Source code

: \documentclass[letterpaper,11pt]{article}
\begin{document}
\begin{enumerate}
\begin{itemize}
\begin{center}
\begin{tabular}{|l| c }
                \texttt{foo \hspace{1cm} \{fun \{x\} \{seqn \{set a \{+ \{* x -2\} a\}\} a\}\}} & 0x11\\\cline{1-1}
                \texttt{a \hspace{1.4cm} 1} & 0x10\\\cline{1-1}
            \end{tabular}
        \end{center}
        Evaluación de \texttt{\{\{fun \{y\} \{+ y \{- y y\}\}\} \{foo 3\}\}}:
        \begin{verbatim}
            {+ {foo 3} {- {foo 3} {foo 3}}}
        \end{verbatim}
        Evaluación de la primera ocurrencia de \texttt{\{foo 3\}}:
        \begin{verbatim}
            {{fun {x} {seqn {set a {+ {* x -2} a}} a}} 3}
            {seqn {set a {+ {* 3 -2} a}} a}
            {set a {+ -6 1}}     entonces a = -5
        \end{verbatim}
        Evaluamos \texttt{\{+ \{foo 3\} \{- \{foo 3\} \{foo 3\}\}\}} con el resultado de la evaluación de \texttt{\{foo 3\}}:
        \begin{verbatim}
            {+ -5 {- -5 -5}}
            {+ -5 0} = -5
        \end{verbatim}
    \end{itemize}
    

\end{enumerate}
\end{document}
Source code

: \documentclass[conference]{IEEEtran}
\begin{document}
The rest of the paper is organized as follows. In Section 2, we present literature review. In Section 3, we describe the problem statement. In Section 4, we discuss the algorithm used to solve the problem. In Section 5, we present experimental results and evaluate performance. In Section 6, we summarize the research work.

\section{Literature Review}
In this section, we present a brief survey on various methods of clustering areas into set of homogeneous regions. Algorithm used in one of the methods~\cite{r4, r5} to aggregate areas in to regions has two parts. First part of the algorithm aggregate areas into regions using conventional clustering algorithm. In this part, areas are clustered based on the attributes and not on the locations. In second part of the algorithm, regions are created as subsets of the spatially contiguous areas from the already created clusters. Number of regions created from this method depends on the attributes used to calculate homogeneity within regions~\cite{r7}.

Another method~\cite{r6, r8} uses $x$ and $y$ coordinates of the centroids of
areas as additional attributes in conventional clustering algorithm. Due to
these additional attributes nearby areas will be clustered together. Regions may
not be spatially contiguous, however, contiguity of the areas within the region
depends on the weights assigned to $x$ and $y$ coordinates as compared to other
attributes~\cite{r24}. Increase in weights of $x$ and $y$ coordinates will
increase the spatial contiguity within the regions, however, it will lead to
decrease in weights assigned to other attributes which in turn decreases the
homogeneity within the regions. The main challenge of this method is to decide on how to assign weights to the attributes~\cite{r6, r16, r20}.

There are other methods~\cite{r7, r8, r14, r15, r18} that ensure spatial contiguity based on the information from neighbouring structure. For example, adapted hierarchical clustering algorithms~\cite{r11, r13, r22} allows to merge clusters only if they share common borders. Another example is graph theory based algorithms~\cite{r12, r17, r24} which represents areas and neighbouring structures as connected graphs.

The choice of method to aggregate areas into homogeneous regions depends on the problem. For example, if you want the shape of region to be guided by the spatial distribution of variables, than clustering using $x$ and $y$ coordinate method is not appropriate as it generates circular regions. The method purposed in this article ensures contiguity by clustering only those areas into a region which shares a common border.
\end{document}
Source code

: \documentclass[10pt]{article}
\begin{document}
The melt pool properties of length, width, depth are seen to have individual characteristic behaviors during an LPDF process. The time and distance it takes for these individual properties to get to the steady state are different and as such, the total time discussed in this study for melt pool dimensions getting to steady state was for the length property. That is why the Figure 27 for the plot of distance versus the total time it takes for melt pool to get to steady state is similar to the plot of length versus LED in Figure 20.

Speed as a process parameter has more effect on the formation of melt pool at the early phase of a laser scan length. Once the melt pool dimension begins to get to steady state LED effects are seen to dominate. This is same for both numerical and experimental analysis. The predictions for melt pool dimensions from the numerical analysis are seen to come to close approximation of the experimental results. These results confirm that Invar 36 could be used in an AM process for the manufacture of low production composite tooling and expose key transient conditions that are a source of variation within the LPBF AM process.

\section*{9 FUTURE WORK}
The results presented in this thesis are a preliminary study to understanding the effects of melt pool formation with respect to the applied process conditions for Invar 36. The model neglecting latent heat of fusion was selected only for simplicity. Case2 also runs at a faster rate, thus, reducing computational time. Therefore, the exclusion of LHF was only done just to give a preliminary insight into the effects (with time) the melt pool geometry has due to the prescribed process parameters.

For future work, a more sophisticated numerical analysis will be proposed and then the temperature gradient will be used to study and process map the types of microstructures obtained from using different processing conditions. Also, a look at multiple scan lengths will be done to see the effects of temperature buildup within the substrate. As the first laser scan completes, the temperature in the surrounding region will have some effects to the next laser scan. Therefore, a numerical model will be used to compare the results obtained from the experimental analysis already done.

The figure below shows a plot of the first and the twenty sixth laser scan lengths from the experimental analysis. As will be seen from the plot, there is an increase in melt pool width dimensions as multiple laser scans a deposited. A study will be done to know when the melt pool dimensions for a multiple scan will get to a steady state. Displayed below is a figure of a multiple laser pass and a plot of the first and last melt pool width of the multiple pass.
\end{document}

__Your task__:
In full and without any edits, output the material above.

__Task solution__:
Source code

: \documentclass[letterpaper,11pt]{article}
\begin{document}
\begin{enumerate}
\begin{itemize}
\begin{center}
\begin{tabular}{|l| c }
                \texttt{foo \hspace{1cm} \{fun \{x\} \{seqn \{set a \{+ \{* x -2\} a\}\} a\}\}} & 0x11\\\cline{1-1}
                \texttt{a \hspace{1.4cm} 1} & 0x10\\\cline{1-1}
            \end{tabular}
        \end{center}
        Evaluación de \texttt{\{\{fun \{y\} \{+ y \{- y y\}\}\} \{foo 3\}\}}:
        \begin{verbatim}
            {+ {foo 3} {- {foo 3} {foo 3}}}
        \end{verbatim}
        Evaluación de la primera ocurrencia de \texttt{\{foo 3\}}:
        \begin{verbatim}
            {{fun {x} {seqn {set a {+ {* x -2} a}} a}} 3}
            {seqn {set a {+ {* 3 -2} a}} a}
            {set a {+ -6 1}}     entonces a = -5
        \end{verbatim}
        Evaluamos \texttt{\{+ \{foo 3\} \{- \{foo 3\} \{foo 3\}\}\}} con el resultado de la evaluación de \texttt{\{foo 3\}}:
        \begin{verbatim}
            {+ -5 {- -5 -5}}
            {+ -5 0} = -5
        \end{verbatim}
    \end{itemize}
    

\end{enumerate}
\end{document}
Source code

: \documentclass[conference]{IEEEtran}
\begin{document}
The rest of the paper is organized as follows. In Section 2, we present literature review. In Section 3, we describe the problem statement. In Section 4, we discuss the algorithm used to solve the problem. In Section 5, we present experimental results and evaluate performance. In Section 6, we summarize the research work.

\section{Literature Review}
In this section, we present a brief survey on various methods of clustering areas into set of homogeneous regions. Algorithm used in one of the methods~\cite{r4, r5} to aggregate areas in to regions has two parts. First part of the algorithm aggregate areas into regions using conventional clustering algorithm. In this part, areas are clustered based on the attributes and not on the locations. In second part of the algorithm, regions are created as subsets of the spatially contiguous areas from the already created clusters. Number of regions created from this method depends on the attributes used to calculate homogeneity within regions~\cite{r7}.

Another method~\cite{r6, r8} uses $x$ and $y$ coordinates of the centroids of
areas as additional attributes in conventional clustering algorithm. Due to
these additional attributes nearby areas will be clustered together. Regions may
not be spatially contiguous, however, contiguity of the areas within the region
depends on the weights assigned to $x$ and $y$ coordinates as compared to other
attributes~\cite{r24}. Increase in weights of $x$ and $y$ coordinates will
increase the spatial contiguity within the regions, however, it will lead to
decrease in weights assigned to other attributes which in turn decreases the
homogeneity within the regions. The main challenge of this method is to decide on how to assign weights to the attributes~\cite{r6, r16, r20}.

There are other methods~\cite{r7, r8, r14, r15, r18} that ensure spatial contiguity based on the information from neighbouring structure. For example, adapted hierarchical clustering algorithms~\cite{r11, r13, r22} allows to merge clusters only if they share common borders. Another example is graph theory based algorithms~\cite{r12, r17, r24} which represents areas and neighbouring structures as connected graphs.

The choice of method to aggregate areas into homogeneous regions depends on the problem. For example, if you want the shape of region to be guided by the spatial distribution of variables, than clustering using $x$ and $y$ coordinate method is not appropriate as it generates circular regions. The method purposed in this article ensures contiguity by clustering only those areas into a region which shares a common border.
\end{document}
Source code

: \documentclass[10pt]{article}
\begin{document}
The melt pool properties of length, width, depth are seen to have individual characteristic behaviors during an LPDF process. The time and distance it takes for these individual properties to get to the steady state are different and as such, the total time discussed in this study for melt pool dimensions getting to steady state was for the length property. That is why the Figure 27 for the plot of distance versus the total time it takes for melt pool to get to steady state is similar to the plot of length versus LED in Figure 20.

Speed as a process parameter has more effect on the formation of melt pool at the early phase of a laser scan length. Once the melt pool dimension begins to get to steady state LED effects are seen to dominate. This is same for both numerical and experimental analysis. The predictions for melt pool dimensions from the numerical analysis are seen to come to close approximation of the experimental results. These results confirm that Invar 36 could be used in an AM process for the manufacture of low production composite tooling and expose key transient conditions that are a source of variation within the LPBF AM process.

\section*{9 FUTURE WORK}
The results presented in this thesis are a preliminary study to understanding the effects of melt pool formation with respect to the applied process conditions for Invar 36. The model neglecting latent heat of fusion was selected only for simplicity. Case2 also runs at a faster rate, thus, reducing computational time. Therefore, the exclusion of LHF was only done just to give a preliminary insight into the effects (with time) the melt pool geometry has due to the prescribed process parameters.

For future work, a more sophisticated numerical analysis will be proposed and then the temperature gradient will be used to study and process map the types of microstructures obtained from using different processing conditions. Also, a look at multiple scan lengths will be done to see the effects of temperature buildup within the substrate. As the first laser scan completes, the temperature in the surrounding region will have some effects to the next laser scan. Therefore, a numerical model will be used to compare the results obtained from the experimental analysis already done.

The figure below shows a plot of the first and the twenty sixth laser scan lengths from the experimental analysis. As will be seen from the plot, there is an increase in melt pool width dimensions as multiple laser scans a deposited. A study will be done to know when the melt pool dimensions for a multiple scan will get to a steady state. Displayed below is a figure of a multiple laser pass and a plot of the first and last melt pool width of the multiple pass.
\end{document}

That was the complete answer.